WHAT IS BEING ASKED => Among the lines below, tally those that contain "from" and respond with the total only.
Segment Start: GIVEN RECORDS
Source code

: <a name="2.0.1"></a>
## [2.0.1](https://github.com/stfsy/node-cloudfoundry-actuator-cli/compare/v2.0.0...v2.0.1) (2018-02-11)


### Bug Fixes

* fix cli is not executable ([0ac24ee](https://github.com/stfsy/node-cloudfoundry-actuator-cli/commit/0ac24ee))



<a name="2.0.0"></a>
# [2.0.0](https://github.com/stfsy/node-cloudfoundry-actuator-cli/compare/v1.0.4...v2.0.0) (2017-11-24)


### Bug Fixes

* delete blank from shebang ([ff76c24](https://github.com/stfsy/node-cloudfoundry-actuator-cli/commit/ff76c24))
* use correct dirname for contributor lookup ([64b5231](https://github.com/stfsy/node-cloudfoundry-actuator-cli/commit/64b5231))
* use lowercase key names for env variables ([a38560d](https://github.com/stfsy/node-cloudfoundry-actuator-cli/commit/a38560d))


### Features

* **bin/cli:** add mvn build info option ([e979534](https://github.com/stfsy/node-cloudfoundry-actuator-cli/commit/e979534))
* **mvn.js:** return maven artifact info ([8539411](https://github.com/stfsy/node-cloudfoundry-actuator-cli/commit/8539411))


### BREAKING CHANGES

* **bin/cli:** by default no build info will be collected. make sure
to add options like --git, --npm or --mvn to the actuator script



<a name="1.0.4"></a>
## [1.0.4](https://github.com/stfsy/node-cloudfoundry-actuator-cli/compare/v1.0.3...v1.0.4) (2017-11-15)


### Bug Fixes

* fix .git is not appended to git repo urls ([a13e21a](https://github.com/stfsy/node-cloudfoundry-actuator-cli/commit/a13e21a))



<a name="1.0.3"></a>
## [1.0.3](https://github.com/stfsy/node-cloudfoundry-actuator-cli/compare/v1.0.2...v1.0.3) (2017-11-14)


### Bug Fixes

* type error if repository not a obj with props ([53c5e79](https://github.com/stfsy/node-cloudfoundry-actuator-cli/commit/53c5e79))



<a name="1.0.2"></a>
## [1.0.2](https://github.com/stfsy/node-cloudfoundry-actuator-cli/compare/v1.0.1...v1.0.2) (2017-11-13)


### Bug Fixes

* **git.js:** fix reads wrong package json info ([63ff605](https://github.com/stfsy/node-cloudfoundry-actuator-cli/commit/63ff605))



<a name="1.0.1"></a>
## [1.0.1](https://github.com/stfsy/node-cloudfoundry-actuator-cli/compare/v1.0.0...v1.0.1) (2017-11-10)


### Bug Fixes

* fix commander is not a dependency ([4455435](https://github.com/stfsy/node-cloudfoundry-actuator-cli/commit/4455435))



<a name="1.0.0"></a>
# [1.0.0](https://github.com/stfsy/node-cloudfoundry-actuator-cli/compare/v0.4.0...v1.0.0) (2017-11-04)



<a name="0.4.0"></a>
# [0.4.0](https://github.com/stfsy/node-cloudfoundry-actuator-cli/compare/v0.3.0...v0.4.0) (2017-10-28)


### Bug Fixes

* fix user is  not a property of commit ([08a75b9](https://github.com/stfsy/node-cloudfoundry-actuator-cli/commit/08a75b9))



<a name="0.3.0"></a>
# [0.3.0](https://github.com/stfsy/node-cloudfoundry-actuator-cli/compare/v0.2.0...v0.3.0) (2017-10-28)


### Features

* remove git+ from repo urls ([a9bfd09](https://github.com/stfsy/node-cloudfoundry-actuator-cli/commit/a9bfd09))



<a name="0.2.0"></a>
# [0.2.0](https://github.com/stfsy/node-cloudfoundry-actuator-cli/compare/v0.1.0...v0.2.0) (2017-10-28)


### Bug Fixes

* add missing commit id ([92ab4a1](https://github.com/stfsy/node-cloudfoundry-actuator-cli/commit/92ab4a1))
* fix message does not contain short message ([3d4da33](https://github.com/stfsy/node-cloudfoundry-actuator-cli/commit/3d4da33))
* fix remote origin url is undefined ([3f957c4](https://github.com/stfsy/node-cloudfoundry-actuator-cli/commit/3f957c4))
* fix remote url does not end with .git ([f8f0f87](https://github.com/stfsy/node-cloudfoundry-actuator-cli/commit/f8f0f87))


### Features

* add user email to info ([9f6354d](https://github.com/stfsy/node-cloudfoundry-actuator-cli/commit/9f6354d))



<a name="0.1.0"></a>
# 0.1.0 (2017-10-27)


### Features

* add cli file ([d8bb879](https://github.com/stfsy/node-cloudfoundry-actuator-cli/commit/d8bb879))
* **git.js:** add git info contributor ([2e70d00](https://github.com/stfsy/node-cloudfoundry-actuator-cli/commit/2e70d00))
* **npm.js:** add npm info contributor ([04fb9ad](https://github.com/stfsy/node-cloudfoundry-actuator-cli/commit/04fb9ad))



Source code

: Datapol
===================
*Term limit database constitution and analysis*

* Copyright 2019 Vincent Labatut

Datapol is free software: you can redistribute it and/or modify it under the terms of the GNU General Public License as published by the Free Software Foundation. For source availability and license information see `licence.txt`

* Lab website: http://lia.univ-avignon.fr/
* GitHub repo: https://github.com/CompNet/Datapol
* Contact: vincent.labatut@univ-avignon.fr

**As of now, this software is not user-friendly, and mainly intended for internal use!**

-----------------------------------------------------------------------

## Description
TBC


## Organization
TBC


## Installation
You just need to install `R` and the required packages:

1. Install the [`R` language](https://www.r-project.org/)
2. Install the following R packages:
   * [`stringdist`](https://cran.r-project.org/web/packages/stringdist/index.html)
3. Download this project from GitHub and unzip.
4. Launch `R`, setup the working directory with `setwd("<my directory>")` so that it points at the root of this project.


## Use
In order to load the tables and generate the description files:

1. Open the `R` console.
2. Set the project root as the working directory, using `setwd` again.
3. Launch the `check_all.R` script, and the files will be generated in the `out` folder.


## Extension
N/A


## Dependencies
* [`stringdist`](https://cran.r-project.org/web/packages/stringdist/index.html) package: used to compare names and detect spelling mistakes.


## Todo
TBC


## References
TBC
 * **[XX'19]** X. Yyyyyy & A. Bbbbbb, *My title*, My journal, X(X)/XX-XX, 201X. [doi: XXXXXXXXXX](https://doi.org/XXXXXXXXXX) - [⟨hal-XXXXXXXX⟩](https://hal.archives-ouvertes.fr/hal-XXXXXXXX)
Segment End: GIVEN RECORDS
EXPECTED ANSWER => 3